2. The respondent takes a preliminary objection that no appeal lies, as the order complained of does not amount to a decree within the meaning of Sections 2 and 47 of the Code of Civil Procedure and it is not one for which an appeal is provided under Order XLI1I of the first schedule to the Code. The principles which should govern our decision of this objection are laid down in the case of Mukhtar Ahmad v. Muqarrab Husain (1912) I.L.R. 34 All. 530. It is pointed out in that judgment that the language of Section 47 is very wide and if taken in its literal sense will cover every order of an interlocutory nature that may be passed in execution proceedings. The particular order which was being construed in Mukhtar Ahmad's case was an order cancelling the dismissal of execution proceedings for default and holding that the previous attachment still subsisted. It was held that this order did not come under Section 47. The court adopted the judgment of Mr. Justice Banerji in a Calcutta case under the old Code, in which two tests were laid down for determining whether a particular order came under Section 47 (old Section 244) or not. The first is thus stated:
An order in execution proceedings can come under Section 244 only when it determines some question relating to the rights and liabilities of parties with reference to the relief granted by the decree; not when, as in this case, it determines merely an incidental question as to whether the proceedings are to be conducted in a certain way.
3. The second test, deduced from the language of the section which enacts that questions arising under it 'shall be determined by the court executing the decree and not by a separate suit', was that the questions contemplated by the section must be of such a nature that it is possible to suppose that but for the section they could have formed the subject of determination in a separate suit. Judging by both these tests, the order before us is not one coming under Section 47. It does not determine the rights and liabilities of the parties with reference to the relief granted by the decree, but merely the incidental question whether execution should proceed at once or after an interval of two months. It certainly could not have formed the subject of a separate suit.

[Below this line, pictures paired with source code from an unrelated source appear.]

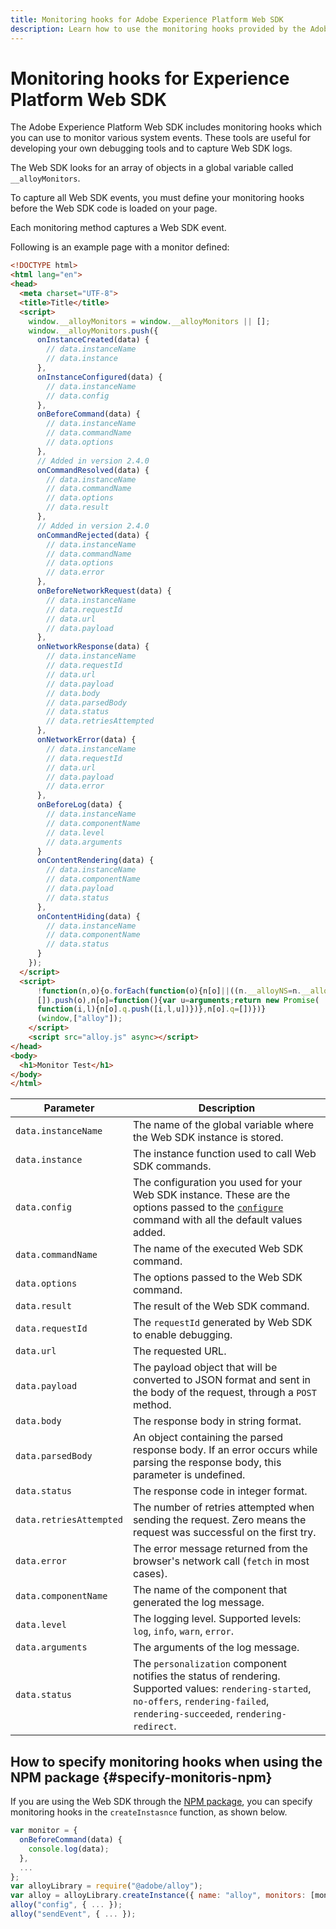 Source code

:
 ```yaml
---
title: Monitoring hooks for Adobe Experience Platform Web SDK
description: Learn how to use the monitoring hooks provided by the Adobe Experience Platform Web SDK to debug your implementation and capture Web SDK logs.
---
```


# Monitoring hooks for Experience Platform Web SDK

The Adobe Experience Platform Web SDK includes monitoring hooks which you can use to monitor various system events. These tools are useful for developing your own debugging tools and to capture Web SDK logs.


The Web SDK looks for an array of objects in a global variable called `__alloyMonitors`.

To capture all Web SDK events, you must define your monitoring hooks before the Web SDK code is loaded on your page.

Each monitoring method captures a Web SDK event.

Following is an example page with a monitor defined:


```html
<!DOCTYPE html>
<html lang="en">
<head>
  <meta charset="UTF-8">
  <title>Title</title>
  <script>
    window.__alloyMonitors = window.__alloyMonitors || [];
    window.__alloyMonitors.push({
      onInstanceCreated(data) {
        // data.instanceName
        // data.instance
      },
      onInstanceConfigured(data) {
        // data.instanceName
        // data.config
      },
      onBeforeCommand(data) {
        // data.instanceName
        // data.commandName
        // data.options
      },
      // Added in version 2.4.0
      onCommandResolved(data) {
        // data.instanceName
        // data.commandName
        // data.options
        // data.result
      },
      // Added in version 2.4.0
      onCommandRejected(data) {
        // data.instanceName
        // data.commandName
        // data.options
        // data.error
      },
      onBeforeNetworkRequest(data) {
        // data.instanceName
        // data.requestId
        // data.url
        // data.payload
      },
      onNetworkResponse(data) {
        // data.instanceName
        // data.requestId
        // data.url
        // data.payload
        // data.body
        // data.parsedBody
        // data.status
        // data.retriesAttempted
      },
      onNetworkError(data) {
        // data.instanceName
        // data.requestId
        // data.url
        // data.payload
        // data.error
      },
      onBeforeLog(data) {
        // data.instanceName
        // data.componentName
        // data.level
        // data.arguments
      }
      onContentRendering(data) {
        // data.instanceName
        // data.componentName
        // data.payload
        // data.status
      },
      onContentHiding(data) {
        // data.instanceName
        // data.componentName
        // data.status
      }
    });
  </script>
  <script>
      !function(n,o){o.forEach(function(o){n[o]||((n.__alloyNS=n.__alloyNS||
      []).push(o),n[o]=function(){var u=arguments;return new Promise(
      function(i,l){n[o].q.push([i,l,u])})},n[o].q=[])})}
      (window,["alloy"]);
    </script>
    <script src="alloy.js" async></script>
</head>
<body>
  <h1>Monitor Test</h1>
</body>
</html>
```

|Parameter | Description |  
|---------|----------|
| `data.instanceName` | The name of the global variable where the Web SDK instance is stored. | 
| `data.instance` | The instance function used to call Web SDK commands. |
| `data.config` | The configuration you used for your Web SDK instance. These are the options passed to the [`configure`](commands/configure/overview.md) command with all the default values added. | 
| `data.commandName` | The name of the executed Web SDK command. |
| `data.options` | The options passed to the Web SDK command. |
| `data.result` | The result of the Web SDK command. |
| `data.requestId`  | The `requestId` generated by Web SDK to enable debugging. |
| `data.url` | The requested URL. |
| `data.payload` | The payload object that will be converted to JSON format and sent in the body of the request, through a `POST` method. |
| `data.body`  | The response body in string format. |
| `data.parsedBody` | An object containing the parsed response body. If an error occurs while parsing the response body, this parameter is undefined. |
| `data.status` | The response code in integer format. |
| `data.retriesAttempted` | The number of retries attempted when sending the request. Zero means the request was successful on the first try. |
| `data.error`  | The error message returned from the browser's network call (`fetch` in most cases). |
| `data.componentName` | The name of the component that generated the log message. |
| `data.level` | The logging level. Supported levels: `log`, `info`, `warn`, `error`. |
| `data.arguments` | The arguments of the log message. |
| `data.status` | The `personalization` component notifies the status of rendering. Supported values: `rendering-started`, `no-offers`, `rendering-failed`, `rendering-succeeded`, `rendering-redirect`. |


## How to specify monitoring hooks when using the NPM package {#specify-monitoris-npm}

If you are using the Web SDK through the [NPM package](install/npm.md), you can specify monitoring hooks in the `createInstasnce` function, as shown below.

```js
var monitor = {
  onBeforeCommand(data) {
    console.log(data);
  },
  ...
};
var alloyLibrary = require("@adobe/alloy");
var alloy = alloyLibrary.createInstance({ name: "alloy", monitors: [monitor] });
alloy("config", { ... });
alloy("sendEvent", { ... });
```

4. The case of Janardan Triumbak v. Martand Triumbak (1920) I.L.R. 45 Bom. 241 is a direct and recent authority for the view that an order staying execution is not appealable. The Chief Justice, Sir Norman Macleod, says in his judgment that it is difficult to imagine that the Legislature thought that an order for the stay of execution would be construed in any way as in the nature of a decree or that it should be deemed to be included within the term ' decree '. He adds that a question relating to the stay of execution is within the discretion of the court to which the application is made, and it is certainly not desirable to extend the number of appealable orders unless there is a distinct authority for such an extension.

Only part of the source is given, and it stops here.